# PE Exam experience requirements



## Frank12 (Nov 30, 2010)

I have completed my 2 years of engineering experience and am applying to take the California Civil PE exam in April 2010. My first year of experience was gained in Arizona under supervision/employer of an AZ licensed civil PE and AZ licensed civil/geotechnical PE. My second year experience was gained in California under the direction of 2 CA licensed civil PE. I worked for the same company and my title remained the same so all 4 references and both years of experience are under one engagement.

My questions are:

1. Is it a problem that one of my references from AZ is a licensed geotechnical PE and not general civil?

2. Will the fact that both my California references are "responsible charge" and not "employer" be a problem?

If anyone has been in a similar situation please let me know your thoughts. Any suggestions or comments? Thanks


----------



## ptatohed (Dec 1, 2010)

Frank12 said:


> I have completed my 2 years of engineering experience and am applying to take the California Civil PE exam in April 2010. My first year of experience was gained in Arizona under supervision/employer of an AZ licensed civil PE and AZ licensed civil/geotechnical PE. My second year experience was gained in California under the direction of 2 CA licensed civil PE. I worked for the same company and my title remained the same so all 4 references and both years of experience are under one engagement.
> My questions are:
> 
> 1. Is it a problem that one of my references from AZ is a licensed geotechnical PE and not general civil?
> ...



I think you mean April 2011, right?

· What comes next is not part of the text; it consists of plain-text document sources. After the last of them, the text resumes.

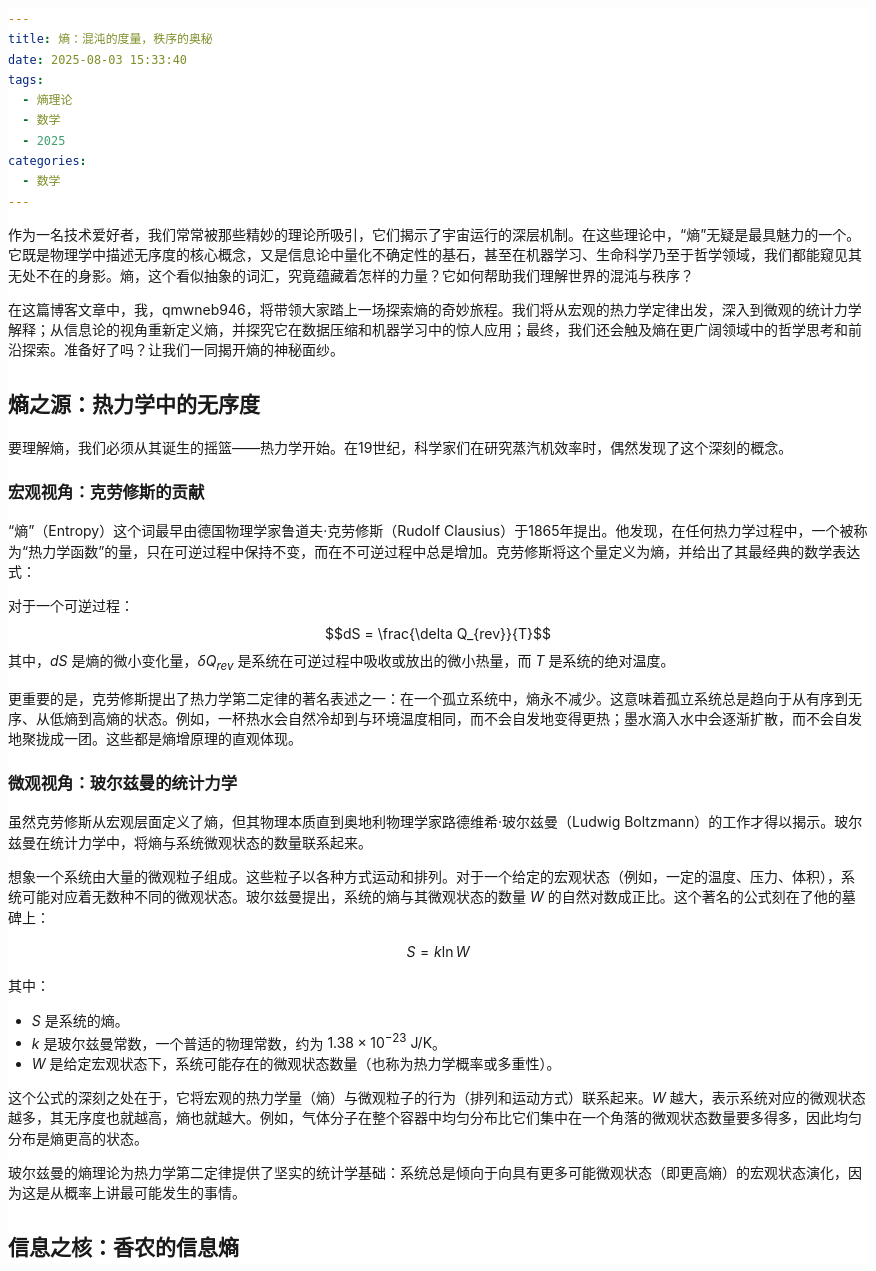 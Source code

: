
 ```yaml
---
title: 熵：混沌的度量，秩序的奥秘
date: 2025-08-03 15:33:40
tags:
  - 熵理论
  - 数学
  - 2025
categories:
  - 数学
---
```


作为一名技术爱好者，我们常常被那些精妙的理论所吸引，它们揭示了宇宙运行的深层机制。在这些理论中，“熵”无疑是最具魅力的一个。它既是物理学中描述无序度的核心概念，又是信息论中量化不确定性的基石，甚至在机器学习、生命科学乃至于哲学领域，我们都能窥见其无处不在的身影。熵，这个看似抽象的词汇，究竟蕴藏着怎样的力量？它如何帮助我们理解世界的混沌与秩序？

在这篇博客文章中，我，qmwneb946，将带领大家踏上一场探索熵的奇妙旅程。我们将从宏观的热力学定律出发，深入到微观的统计力学解释；从信息论的视角重新定义熵，并探究它在数据压缩和机器学习中的惊人应用；最终，我们还会触及熵在更广阔领域中的哲学思考和前沿探索。准备好了吗？让我们一同揭开熵的神秘面纱。

## 熵之源：热力学中的无序度

要理解熵，我们必须从其诞生的摇篮——热力学开始。在19世纪，科学家们在研究蒸汽机效率时，偶然发现了这个深刻的概念。

### 宏观视角：克劳修斯的贡献

“熵”（Entropy）这个词最早由德国物理学家鲁道夫·克劳修斯（Rudolf Clausius）于1865年提出。他发现，在任何热力学过程中，一个被称为“热力学函数”的量，只在可逆过程中保持不变，而在不可逆过程中总是增加。克劳修斯将这个量定义为熵，并给出了其最经典的数学表达式：

对于一个可逆过程：
$$dS = \frac{\delta Q_{rev}}{T}$$
其中，$dS$ 是熵的微小变化量，$\delta Q_{rev}$ 是系统在可逆过程中吸收或放出的微小热量，而 $T$ 是系统的绝对温度。

更重要的是，克劳修斯提出了热力学第二定律的著名表述之一：在一个孤立系统中，熵永不减少。这意味着孤立系统总是趋向于从有序到无序、从低熵到高熵的状态。例如，一杯热水会自然冷却到与环境温度相同，而不会自发地变得更热；墨水滴入水中会逐渐扩散，而不会自发地聚拢成一团。这些都是熵增原理的直观体现。

### 微观视角：玻尔兹曼的统计力学

虽然克劳修斯从宏观层面定义了熵，但其物理本质直到奥地利物理学家路德维希·玻尔兹曼（Ludwig Boltzmann）的工作才得以揭示。玻尔兹曼在统计力学中，将熵与系统微观状态的数量联系起来。

想象一个系统由大量的微观粒子组成。这些粒子以各种方式运动和排列。对于一个给定的宏观状态（例如，一定的温度、压力、体积），系统可能对应着无数种不同的微观状态。玻尔兹曼提出，系统的熵与其微观状态的数量 $W$ 的自然对数成正比。这个著名的公式刻在了他的墓碑上：

$$S = k \ln W$$

其中：
*   $S$ 是系统的熵。
*   $k$ 是玻尔兹曼常数，一个普适的物理常数，约为 $1.38 \times 10^{-23} \text{ J/K}$。
*   $W$ 是给定宏观状态下，系统可能存在的微观状态数量（也称为热力学概率或多重性）。

这个公式的深刻之处在于，它将宏观的热力学量（熵）与微观粒子的行为（排列和运动方式）联系起来。$W$ 越大，表示系统对应的微观状态越多，其无序度也就越高，熵也就越大。例如，气体分子在整个容器中均匀分布比它们集中在一个角落的微观状态数量要多得多，因此均匀分布是熵更高的状态。

玻尔兹曼的熵理论为热力学第二定律提供了坚实的统计学基础：系统总是倾向于向具有更多可能微观状态（即更高熵）的宏观状态演化，因为这是从概率上讲最可能发生的事情。

## 信息之核：香农的信息熵
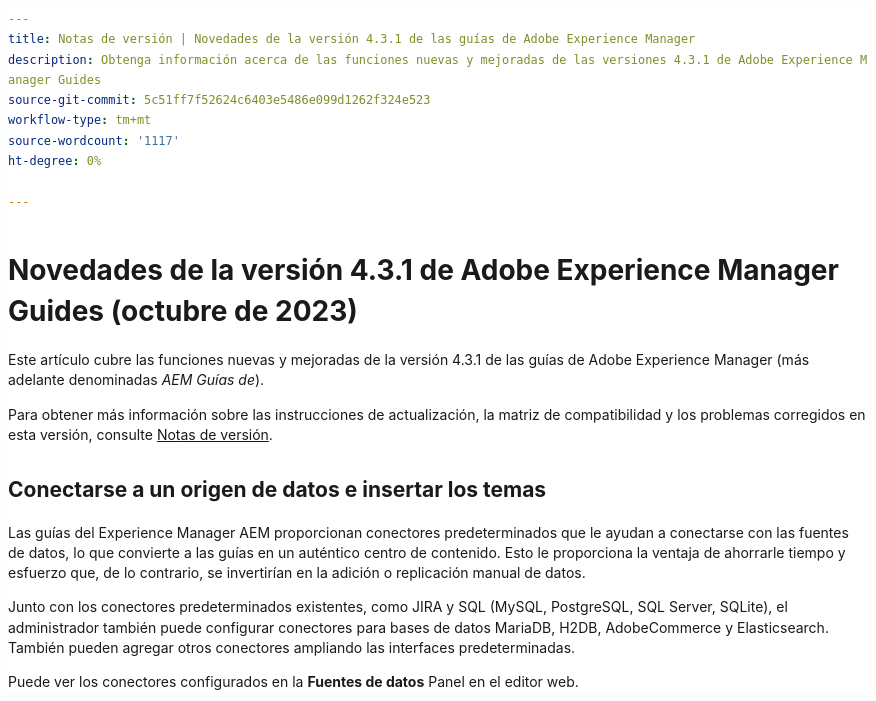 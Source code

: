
 ```yaml
---
title: Notas de versión | Novedades de la versión 4.3.1 de las guías de Adobe Experience Manager
description: Obtenga información acerca de las funciones nuevas y mejoradas de las versiones 4.3.1 de Adobe Experience Manager Guides
source-git-commit: 5c51ff7f52624c6403e5486e099d1262f324e523
workflow-type: tm+mt
source-wordcount: '1117'
ht-degree: 0%

---
```


# Novedades de la versión 4.3.1 de Adobe Experience Manager Guides (octubre de 2023)

Este artículo cubre las funciones nuevas y mejoradas de la versión 4.3.1 de las guías de Adobe Experience Manager (más adelante denominadas *AEM Guías de*).

Para obtener más información sobre las instrucciones de actualización, la matriz de compatibilidad y los problemas corregidos en esta versión, consulte [Notas de versión](./release-notes-4.3.1.md).

## Conectarse a un origen de datos e insertar los temas

Las guías del Experience Manager AEM proporcionan conectores predeterminados que le ayudan a conectarse con las fuentes de datos, lo que convierte a las guías en un auténtico centro de contenido. Esto le proporciona la ventaja de ahorrarle tiempo y esfuerzo que, de lo contrario, se invertirían en la adición o replicación manual de datos.

Junto con los conectores predeterminados existentes, como JIRA y SQL (MySQL, PostgreSQL, SQL Server, SQLite), el administrador también puede configurar conectores para bases de datos MariaDB, H2DB, AdobeCommerce y Elasticsearch. También pueden agregar otros conectores ampliando las interfaces predeterminadas.

Puede ver los conectores configurados en la **Fuentes de datos** Panel en el editor web.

If you have not mailed in your application, you better boogie, the deadline is December 17.

Are the four engineers you mentioned the engineers you will be using as your four required references?

You'll need to break up your work under the supervision of these four engineers into four engagements. You don't need four references for one engagement, you need one reference each for four engagements.

Answers.

1.) You can check with the state board to make sure but I would suspect a geotech PE can be a reference for your exam application.

2.) I'm not exactly sure what you mean by "employer" but as long as they were your immediate supervisor, the board will be happy.

Good luck.


----------



## yaofu (Dec 3, 2010)

I just want to follow up with another question.

I and my reference both worked on a project in Virginia and my reference has the Virginia PE. Can I use this reference to apply for the California PE, or should all my reference have California PE?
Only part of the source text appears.